Part of the diligence is looking at the fundamentals of the business and “can you reach that next milestone for fundraise”, but it’s also hugely relationship driven. The bank is also looking at things like your VC partners, who not only have implicitly ‘vouched’ for you In that they put money in your company, but also now have some incentive to see you (and their investment) succeed. Part of the reason a bank like SVB is willing to make a risky bet loaning money is their outstanding partnerships with the Sequoia’s and Andreesens of the world: in that they have worked with these venture firms and their backed companies for years and made money with them.

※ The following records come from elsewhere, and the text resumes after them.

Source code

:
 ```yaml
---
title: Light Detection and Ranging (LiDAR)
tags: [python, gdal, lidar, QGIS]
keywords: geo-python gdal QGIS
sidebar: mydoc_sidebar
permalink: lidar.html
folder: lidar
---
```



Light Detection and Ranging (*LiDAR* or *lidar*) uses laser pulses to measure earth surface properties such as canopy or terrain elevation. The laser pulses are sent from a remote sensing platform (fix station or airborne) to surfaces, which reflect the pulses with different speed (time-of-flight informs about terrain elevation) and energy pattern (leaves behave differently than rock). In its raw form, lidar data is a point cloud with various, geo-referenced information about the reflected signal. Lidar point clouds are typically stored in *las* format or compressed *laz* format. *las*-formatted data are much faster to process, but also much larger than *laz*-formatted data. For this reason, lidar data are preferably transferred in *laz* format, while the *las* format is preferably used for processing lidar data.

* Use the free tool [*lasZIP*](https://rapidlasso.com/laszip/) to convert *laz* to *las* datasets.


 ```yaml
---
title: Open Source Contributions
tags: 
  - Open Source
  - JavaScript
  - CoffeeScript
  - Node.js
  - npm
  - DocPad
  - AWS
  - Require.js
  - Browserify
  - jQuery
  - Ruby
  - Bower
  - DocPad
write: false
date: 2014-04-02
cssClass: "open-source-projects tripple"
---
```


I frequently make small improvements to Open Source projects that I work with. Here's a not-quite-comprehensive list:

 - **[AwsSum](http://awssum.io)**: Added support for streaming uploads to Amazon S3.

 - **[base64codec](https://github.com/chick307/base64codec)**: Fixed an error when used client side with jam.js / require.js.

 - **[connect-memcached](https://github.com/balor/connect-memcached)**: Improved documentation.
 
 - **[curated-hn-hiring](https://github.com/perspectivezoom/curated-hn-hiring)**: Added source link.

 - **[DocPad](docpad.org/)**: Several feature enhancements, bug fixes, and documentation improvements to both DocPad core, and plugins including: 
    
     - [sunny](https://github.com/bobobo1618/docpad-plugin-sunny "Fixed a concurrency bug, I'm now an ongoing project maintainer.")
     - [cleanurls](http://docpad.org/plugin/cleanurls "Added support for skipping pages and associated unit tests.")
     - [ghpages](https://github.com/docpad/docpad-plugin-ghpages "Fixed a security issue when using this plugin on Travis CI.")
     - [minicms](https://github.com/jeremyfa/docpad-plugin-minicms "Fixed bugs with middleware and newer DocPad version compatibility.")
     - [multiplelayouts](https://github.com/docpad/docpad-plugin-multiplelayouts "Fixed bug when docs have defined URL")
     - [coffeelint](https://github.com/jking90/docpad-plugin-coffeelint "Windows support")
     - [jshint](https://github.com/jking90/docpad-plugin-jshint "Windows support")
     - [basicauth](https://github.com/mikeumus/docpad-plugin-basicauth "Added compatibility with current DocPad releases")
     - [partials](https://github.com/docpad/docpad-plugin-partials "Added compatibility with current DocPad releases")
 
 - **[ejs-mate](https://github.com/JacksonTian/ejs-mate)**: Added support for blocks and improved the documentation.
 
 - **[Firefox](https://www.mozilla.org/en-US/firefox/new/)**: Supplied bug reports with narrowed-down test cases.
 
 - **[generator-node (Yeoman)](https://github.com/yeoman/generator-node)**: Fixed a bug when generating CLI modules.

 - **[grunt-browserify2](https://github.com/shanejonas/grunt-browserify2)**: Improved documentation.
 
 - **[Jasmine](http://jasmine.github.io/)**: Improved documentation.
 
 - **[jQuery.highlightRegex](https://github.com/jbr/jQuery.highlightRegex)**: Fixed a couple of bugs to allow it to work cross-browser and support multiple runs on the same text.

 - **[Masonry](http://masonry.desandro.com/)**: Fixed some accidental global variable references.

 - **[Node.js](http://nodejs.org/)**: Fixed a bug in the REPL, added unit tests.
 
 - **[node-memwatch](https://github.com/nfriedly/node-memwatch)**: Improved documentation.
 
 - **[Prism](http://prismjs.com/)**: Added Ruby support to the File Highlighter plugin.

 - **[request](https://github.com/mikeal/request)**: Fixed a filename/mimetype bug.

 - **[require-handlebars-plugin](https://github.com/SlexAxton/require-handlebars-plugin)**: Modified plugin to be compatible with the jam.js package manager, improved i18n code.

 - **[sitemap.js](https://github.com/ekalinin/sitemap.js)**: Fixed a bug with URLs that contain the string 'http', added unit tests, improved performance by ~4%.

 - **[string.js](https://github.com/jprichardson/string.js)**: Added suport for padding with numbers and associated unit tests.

Therefore, a company backed by a brand name venture firm that has worked with SVB for years is gonna have a better experience raising good terms venture debt than a co that has raised 10m from “No Name Or Track Record Fund”. Additionally, if “Bad Ventures” venture firm’s portfolio is constantly defaulting on the loans that SVBs provides them because the companies can’t fundraise and/or die, SVB probably isn’t gonna continue to offer money to “Bad Venture” portfolio companies [or at least not without higher levels of scrutiny/less attractive rates].
This is all a roundabout way of saying that the venture firm’s track record and relationship with the bank matters.
So here’s my question-
If part of the risk calculation for an SVB to offer venture debt is the promise of these venture firms to be good partners, what signal has this bank run sent to other SVB-like venture lenders?
To me, I’d be *very* hesitant on trusting VC partnerships in the future as part of my risk calculus. The root causes of the SVB collapse seem to be multi-dimensional, but certainly part of it was the run triggered by panicking VCs telling their companies to abandon ship.
This might be a purely psychological thing, but if I’m an SVB counting on these VC firms as long term *partners* along for the ride to make money, I'd reconsider that, big time. These supposed partners have proven to act in ways that are intensely hostile to my business.
And I wonder if that is going to tighten up the venture debt market, by like, a lot.